Today we finish 4.4 and cover the Markov chains part of Section 4.6.
Not covering Section 4.5, or rest of 4.6 (which contains many
interesting applications!)
**Read** Section 5.1 for Monday.
Work through recommended homework questions.
Some updated!

**Tutorials:** Quiz 6 is next week. It covers Sections 4.4 and
the Markov Chains part of 4.6.

**Office hour:** Monday, 1:30-2:30, MC103B.

**Help Centers:** Monday-Friday 2:30-6:30 in MC 106.

**Definition:** Let $A$ and $B$ be $n \times n$ matrices. We say that
$A$ is **similar** to $B$ if there is an invertible matrix $P$ such that $P^{-1} A P = B$.
When this is the case, we write $A \sim B$.

**Theorem 4.22:**
Let $A$ and $B$ be similar matrices. Then:

a. $\det A = \det B$

b. $A$ is invertible iff $B$ is invertible.

c. $A$ and $B$ have the same rank.

d. $A$ and $B$ have the same characteristic polynomial.

e. $A$ and $B$ have the same eigenvalues.

**Definition:** $A$ is **diagonalizable** if it is similar to some diagonal matrix.

If $A$ is similar to a diagonal matrix $D$, then $D$ must have the eigenvalues of $A$ on the diagonal. But how to find $P$?

More precisely, there exist an invertible matrix $P$ and a diagonal matrix $D$ with $P^{-1}AP = D$ if and only if the columns of $P$ are $n$ linearly independent eigenvectors of $A$ and the diagonal entries of $D$ are the corresponding eigenvalues in the same order.

This theorem is one of the main reasons we want to be able to find eigenvectors of a matrix.
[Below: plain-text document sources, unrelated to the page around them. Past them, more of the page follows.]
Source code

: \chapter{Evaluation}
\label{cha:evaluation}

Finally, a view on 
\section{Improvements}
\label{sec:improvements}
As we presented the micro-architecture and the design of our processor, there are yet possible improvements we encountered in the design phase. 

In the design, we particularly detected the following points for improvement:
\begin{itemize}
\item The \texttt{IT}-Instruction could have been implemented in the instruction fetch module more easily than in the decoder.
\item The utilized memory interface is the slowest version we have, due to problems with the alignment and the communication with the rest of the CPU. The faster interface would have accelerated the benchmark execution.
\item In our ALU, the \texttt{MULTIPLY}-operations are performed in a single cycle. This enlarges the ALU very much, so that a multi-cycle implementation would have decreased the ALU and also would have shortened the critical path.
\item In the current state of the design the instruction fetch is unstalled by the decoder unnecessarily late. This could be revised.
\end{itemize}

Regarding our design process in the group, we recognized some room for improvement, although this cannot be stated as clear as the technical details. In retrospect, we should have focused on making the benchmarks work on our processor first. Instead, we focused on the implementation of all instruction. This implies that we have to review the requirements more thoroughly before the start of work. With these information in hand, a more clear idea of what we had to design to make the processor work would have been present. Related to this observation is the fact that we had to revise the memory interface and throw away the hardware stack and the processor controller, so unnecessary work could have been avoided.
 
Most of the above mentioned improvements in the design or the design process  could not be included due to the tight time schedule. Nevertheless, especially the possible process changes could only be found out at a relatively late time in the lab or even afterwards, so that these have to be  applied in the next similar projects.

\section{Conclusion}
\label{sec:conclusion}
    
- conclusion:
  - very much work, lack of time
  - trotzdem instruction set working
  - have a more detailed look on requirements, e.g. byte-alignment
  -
Moreover, the more eigenvectors the better, so this motivates allowing complex eigenvectors.

**Theorem 4.24:** If $\lambda_1, \ldots, \lambda_k$ are distinct eigenvalues of $A$
and, for each $i$, $\cB_i$ is a basis for the eigenspace $E_{\lambda_i}$,
then the union of the $\cB_i$'s is a linearly independent set.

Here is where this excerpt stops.